I’m not saying writers with less discipline won’t get published; it’s just that they need more of a shove to get their thoughts on paper, and I’m looking to find out why that is.
Literature is an occupation where you have to keep proving your talent to people who have none.
In his book, Fire in Fiction, Donald Maass, a literary agent in New York, pointed out that there are two kinds of writers: Status Seekers and Story Tellers.
Are you a status seeker? Do you want to tell everyone you’re a writer? Even if the piece you’ve written isn’t at its best, do you try and try again to get it published? When industry professionals explain why it isn’t ready, do you counter their claims with attitude? After that’s all done, did you go and self-publish? How many sold? To whom? Family and friends?

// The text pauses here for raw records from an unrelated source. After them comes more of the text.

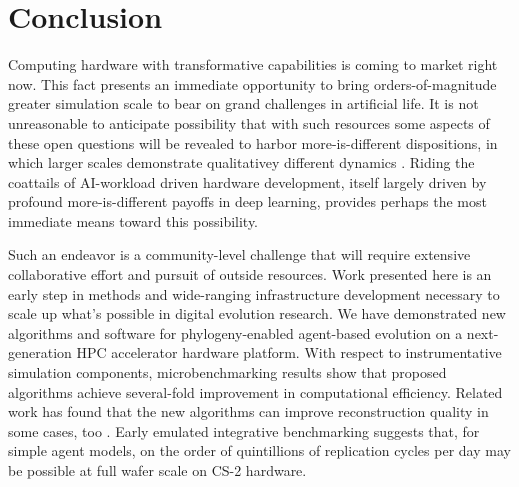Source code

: \section{Conclusion} \label{sec:conclusion}

Computing hardware with transformative capabilities is coming to market right now.
This fact presents an immediate opportunity to bring orders-of-magnitude greater simulation scale to bear on grand challenges in artificial life.
It is not unreasonable to anticipate possibility that with such resources some aspects of these open questions will be revealed to harbor more-is-different dispositions, in which larger scales demonstrate qualitativey different dynamics \citep{anderson1972more}.
Riding the coattails of AI-workload driven hardware development, itself largely driven by profound more-is-different payoffs in deep learning, provides perhaps the most immediate means toward this possibility.

Such an endeavor is a community-level challenge that will require extensive collaborative effort and pursuit of outside resources.
Work presented here is an early step in methods and wide-ranging infrastructure development necessary to scale up what's possible in digital evolution research.
We have demonstrated new algorithms and software for phylogeny-enabled agent-based evolution on a next-generation HPC accelerator hardware platform.
With respect to instrumentative simulation components, microbenchmarking results show that proposed algorithms achieve several-fold improvement in computational efficiency.
Related work has found that the new algorithms can improve reconstruction quality in some cases, too \citep{moreno2024guide}.
Early emulated integrative benchmarking suggests that, for simple agent models, on the order of quintillions of replication cycles per day may be possible at full wafer scale on CS-2 hardware.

My point isn’t to berate. I want to know, are you a writer, or do you call yourself one?
For storytellers, the game is different. I consider myself a storyteller. I am currently writing my fourth novel. I’ve written fifty short stories. I’ve been published in two different newspapers, winning several contests. Recently, two different anthologies have accepted three short stories, which will be published early next year.
The reason for this is that I tell stories. I’ve got too many floating around, yearning for the empty page. I started writing the novel I queried in 2003. I’ve done four revisions with a professional freelance editor out of New York with countless drafts to ensure it’s just right.
Around 2006, in my seventh draft, I decided to hit the delete button and re-write the entire novel in my current voice. I felt each scene would be better served to write it fresh instead of constantly trying to tweak my two-year-old writing.
That’s over seven years of working on the same manuscript. The average writer gets their first deal after eleven years. I still have a way to go as I want my story told properly.
Are you a storyteller? Do you write because you love it? Are you passionate about it? If you are, then it’s not work. Love what you do, and you’ll never work a day in your life.
Tell me your story. How long have you been at it?
What are your successes?
What are your goals?
Are you a storyteller?
Are you a writer?
You can be both. Just don’t be status seekers.
We get so accustomed to disguising ourselves to others that, in the end, we become disguised to ourselves.